UNITED STATES OF AMERICA Before The SECURITIES AND EXCHANGE COMMISSION
SECURITIES EXCHANGE ACT OF 1934
ACCOUNTING AND AUDITING ENFORCEMENT
The Securities and Exchange Commission ("Commission") deems it appropriate that public administrative proceedings be instituted pursuant to Section 21C of the Securities Exchange Act of 1934 ("Exchange Act") against Per-Se Technologies, Inc., formerly known as Medaphis Corporation, (hereinafter referred to as "Medaphis" or "Per-Se").

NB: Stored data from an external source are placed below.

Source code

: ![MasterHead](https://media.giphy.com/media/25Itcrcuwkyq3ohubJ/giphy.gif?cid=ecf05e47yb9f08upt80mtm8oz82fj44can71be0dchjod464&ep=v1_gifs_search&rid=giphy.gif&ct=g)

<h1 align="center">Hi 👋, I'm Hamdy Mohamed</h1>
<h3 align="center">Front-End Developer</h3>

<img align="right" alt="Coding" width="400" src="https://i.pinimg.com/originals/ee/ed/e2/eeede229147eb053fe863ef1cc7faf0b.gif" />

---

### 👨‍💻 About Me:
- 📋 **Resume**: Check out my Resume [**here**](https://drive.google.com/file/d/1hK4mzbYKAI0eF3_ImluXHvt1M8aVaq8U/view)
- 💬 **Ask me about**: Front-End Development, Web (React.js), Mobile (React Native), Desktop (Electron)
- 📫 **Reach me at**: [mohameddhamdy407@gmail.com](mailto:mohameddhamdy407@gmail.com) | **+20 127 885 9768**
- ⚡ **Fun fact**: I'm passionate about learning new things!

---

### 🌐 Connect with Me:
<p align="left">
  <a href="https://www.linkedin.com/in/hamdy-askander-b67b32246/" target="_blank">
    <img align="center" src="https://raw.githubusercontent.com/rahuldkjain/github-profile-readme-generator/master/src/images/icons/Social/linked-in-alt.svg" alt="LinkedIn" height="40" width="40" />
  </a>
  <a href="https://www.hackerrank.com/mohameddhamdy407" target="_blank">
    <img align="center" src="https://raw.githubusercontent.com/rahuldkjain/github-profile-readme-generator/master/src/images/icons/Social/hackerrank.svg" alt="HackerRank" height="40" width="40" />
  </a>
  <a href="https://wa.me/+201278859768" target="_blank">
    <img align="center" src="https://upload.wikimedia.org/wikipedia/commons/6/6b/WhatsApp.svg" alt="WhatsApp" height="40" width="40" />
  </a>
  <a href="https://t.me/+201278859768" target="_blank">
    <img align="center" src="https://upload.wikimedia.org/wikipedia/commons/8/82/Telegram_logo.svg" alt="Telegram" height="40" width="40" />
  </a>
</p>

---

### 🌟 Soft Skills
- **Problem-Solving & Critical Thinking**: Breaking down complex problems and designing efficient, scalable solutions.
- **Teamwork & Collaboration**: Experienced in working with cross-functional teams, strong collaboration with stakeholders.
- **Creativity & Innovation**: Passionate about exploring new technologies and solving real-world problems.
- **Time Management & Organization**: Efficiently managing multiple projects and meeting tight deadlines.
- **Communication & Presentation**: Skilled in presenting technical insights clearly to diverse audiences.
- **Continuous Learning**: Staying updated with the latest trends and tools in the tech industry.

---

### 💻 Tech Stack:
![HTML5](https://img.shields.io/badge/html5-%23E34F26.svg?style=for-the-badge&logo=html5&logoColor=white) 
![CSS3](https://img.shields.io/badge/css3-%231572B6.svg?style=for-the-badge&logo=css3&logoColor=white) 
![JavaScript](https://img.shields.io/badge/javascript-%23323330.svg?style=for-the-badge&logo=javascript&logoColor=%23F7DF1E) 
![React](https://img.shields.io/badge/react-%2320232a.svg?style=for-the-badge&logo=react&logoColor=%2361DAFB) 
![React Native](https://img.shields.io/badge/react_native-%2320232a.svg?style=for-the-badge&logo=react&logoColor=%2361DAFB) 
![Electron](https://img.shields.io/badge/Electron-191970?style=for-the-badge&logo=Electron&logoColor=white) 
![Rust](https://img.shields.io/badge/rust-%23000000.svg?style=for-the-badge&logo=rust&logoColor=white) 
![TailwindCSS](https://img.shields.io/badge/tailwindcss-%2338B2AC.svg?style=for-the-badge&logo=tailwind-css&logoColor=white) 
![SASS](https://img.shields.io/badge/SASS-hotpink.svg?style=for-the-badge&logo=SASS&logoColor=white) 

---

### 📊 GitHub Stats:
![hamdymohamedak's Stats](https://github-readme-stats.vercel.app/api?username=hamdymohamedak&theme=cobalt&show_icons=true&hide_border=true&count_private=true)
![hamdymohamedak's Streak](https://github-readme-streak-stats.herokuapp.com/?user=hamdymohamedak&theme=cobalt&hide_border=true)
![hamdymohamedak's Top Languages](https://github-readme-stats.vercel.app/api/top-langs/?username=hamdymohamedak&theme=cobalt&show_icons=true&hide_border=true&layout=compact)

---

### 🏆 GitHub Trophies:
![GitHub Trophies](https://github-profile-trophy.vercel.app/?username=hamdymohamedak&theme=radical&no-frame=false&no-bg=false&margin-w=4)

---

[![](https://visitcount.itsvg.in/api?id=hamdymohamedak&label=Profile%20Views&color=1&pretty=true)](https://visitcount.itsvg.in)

In anticipation of the institution of these proceedings, Per-Se has submitted an Offer of Settlement, which Offer the Commission has determined to accept. Solely for the purpose of these proceedings and any other proceeding brought by or on behalf of the Commission, or in which the Commission is a party, Per-Se, by its Offer of Settlement, admits the jurisdiction of the Commission over it and the subject matter of these administrative proceedings and consents to the entry of this Order Instituting Public Proceedings Pursuant to Section 21C of the Securities Exchange Act of 1934, Making Findings and Imposing Cease-and-Desist Order ("Order"), without admitting or denying the Commission's findings, except as for those contained in paragraph III.A. below, which are admitted.II.
Accordingly, IT IS HEREBY ORDERED THAT proceedings pursuant to Section 21C of the Exchange Act be, and hereby are, instituted.III.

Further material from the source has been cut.